During steps one and two any electrons created in the semiconductor 114 by impact electrons are drained off to the plus voltage at the input conducting film 115 in step one and to the grid 113 in step two. In step three the grid to input film potential is reduced to just below the electron field emission point and the output metallic film 164 is placed at about 100 volts. This 100 volts is essentially between the input metal fibers 109 and the output metal fibers 160 since the input fiber to output fiber capacitance is small as compared to the capacitance between the output fiber 160 and the output conducting film 164. When a high energy electron beam impacts the semiconductor 164 it creates a number of electron hole pairs, in the order of two thousand for each 10 kev impacting electron. The number of electron hole pairs is used only as an example and since the device is fully electronically controllable the gain is adjustable. The holes migrate to the input film 115 and the electrons migrate down the input fibers 109. The first few electrons causes the input fiber to grid potential to return to the electron field emission point.

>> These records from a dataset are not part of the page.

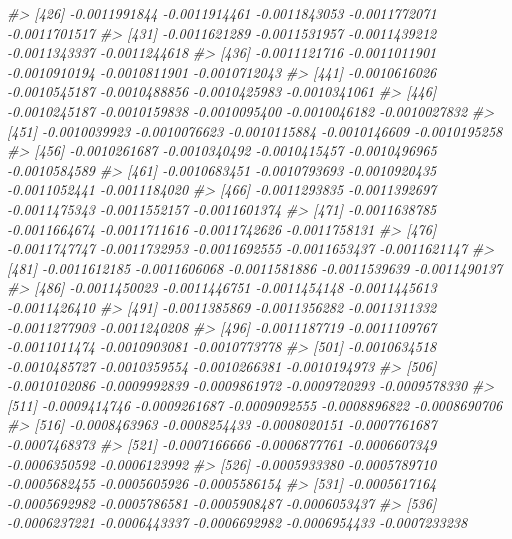\documentclass[
]{article}
\newenvironment{Shaded}{\begin{snugshade}}{\end{snugshade}}
\newcommand{\CommentTok}[1]{\textcolor[rgb]{0.56,0.35,0.01}{\textit{#1}}}
\begin{document}
\begin{Shaded}
\begin{Highlighting}[]
\CommentTok{\#\textgreater{} [426] {-}0.0011991844 {-}0.0011914461 {-}0.0011843053 {-}0.0011772071 {-}0.0011701517}
\CommentTok{\#\textgreater{} [431] {-}0.0011621289 {-}0.0011531957 {-}0.0011439212 {-}0.0011343337 {-}0.0011244618}
\CommentTok{\#\textgreater{} [436] {-}0.0011121716 {-}0.0011011901 {-}0.0010910194 {-}0.0010811901 {-}0.0010712043}
\CommentTok{\#\textgreater{} [441] {-}0.0010616026 {-}0.0010545187 {-}0.0010488856 {-}0.0010425983 {-}0.0010341061}
\CommentTok{\#\textgreater{} [446] {-}0.0010245187 {-}0.0010159838 {-}0.0010095400 {-}0.0010046182 {-}0.0010027832}
\CommentTok{\#\textgreater{} [451] {-}0.0010039923 {-}0.0010076623 {-}0.0010115884 {-}0.0010146609 {-}0.0010195258}
\CommentTok{\#\textgreater{} [456] {-}0.0010261687 {-}0.0010340492 {-}0.0010415457 {-}0.0010496965 {-}0.0010584589}
\CommentTok{\#\textgreater{} [461] {-}0.0010683451 {-}0.0010793693 {-}0.0010920435 {-}0.0011052441 {-}0.0011184020}
\CommentTok{\#\textgreater{} [466] {-}0.0011293835 {-}0.0011392697 {-}0.0011475343 {-}0.0011552157 {-}0.0011601374}
\CommentTok{\#\textgreater{} [471] {-}0.0011638785 {-}0.0011664674 {-}0.0011711616 {-}0.0011742626 {-}0.0011758131}
\CommentTok{\#\textgreater{} [476] {-}0.0011747747 {-}0.0011732953 {-}0.0011692555 {-}0.0011653437 {-}0.0011621147}
\CommentTok{\#\textgreater{} [481] {-}0.0011612185 {-}0.0011606068 {-}0.0011581886 {-}0.0011539639 {-}0.0011490137}
\CommentTok{\#\textgreater{} [486] {-}0.0011450023 {-}0.0011446751 {-}0.0011454148 {-}0.0011445613 {-}0.0011426410}
\CommentTok{\#\textgreater{} [491] {-}0.0011385869 {-}0.0011356282 {-}0.0011311332 {-}0.0011277903 {-}0.0011240208}
\CommentTok{\#\textgreater{} [496] {-}0.0011187719 {-}0.0011109767 {-}0.0011011474 {-}0.0010903081 {-}0.0010773778}
\CommentTok{\#\textgreater{} [501] {-}0.0010634518 {-}0.0010485727 {-}0.0010359554 {-}0.0010266381 {-}0.0010194973}
\CommentTok{\#\textgreater{} [506] {-}0.0010102086 {-}0.0009992839 {-}0.0009861972 {-}0.0009720293 {-}0.0009578330}
\CommentTok{\#\textgreater{} [511] {-}0.0009414746 {-}0.0009261687 {-}0.0009092555 {-}0.0008896822 {-}0.0008690706}
\CommentTok{\#\textgreater{} [516] {-}0.0008463963 {-}0.0008254433 {-}0.0008020151 {-}0.0007761687 {-}0.0007468373}
\CommentTok{\#\textgreater{} [521] {-}0.0007166666 {-}0.0006877761 {-}0.0006607349 {-}0.0006350592 {-}0.0006123992}
\CommentTok{\#\textgreater{} [526] {-}0.0005933380 {-}0.0005789710 {-}0.0005682455 {-}0.0005605926 {-}0.0005586154}
\CommentTok{\#\textgreater{} [531] {-}0.0005617164 {-}0.0005692982 {-}0.0005786581 {-}0.0005908487 {-}0.0006053437}
\CommentTok{\#\textgreater{} [536] {-}0.0006237221 {-}0.0006443337 {-}0.0006692982 {-}0.0006954433 {-}0.0007233238}

\end{Highlighting}
\end{Shaded}
\end{document}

The remainder move down the tube 120 to the output fibers 160 and charge them negative with respect to the output conducting film 164. The distribution of negative charges among the output fibers 160 is dependent upon the illumination pattern at the input conducting film 115. This negative charge distribution controls the deformation of the deformographic and light reflecting films 162, 164. An image is then obtained from the light reflecting film 164 through the use of Schlieren optics.
All the figures are longitudinal sectional views on an enlarged scale in different stages of fabrication of a plurality of embodiments of An Electronic Device for Processing Signals in Three Dimensions according to this invention.
FIG. 1 is prior art and illustrates the unprocessed melt grown oxide metal ceramic substrate material used in all embodiments of this invention.
FIGS. 2a, 2b and 2c show an input section of one embodiment of this invention in successive stages of fabrication.
FIGS. 3a, 3b and 3c are corresponding views of an output section of this invention.
FIG. 4 shows a complete embodiment of this invention in simple form.
FIGS. 5, 6 and 7 picture embodiments used as an electron bombarded amplifier, an area detector amplifier and an electron image to deformographic image converter, respectively.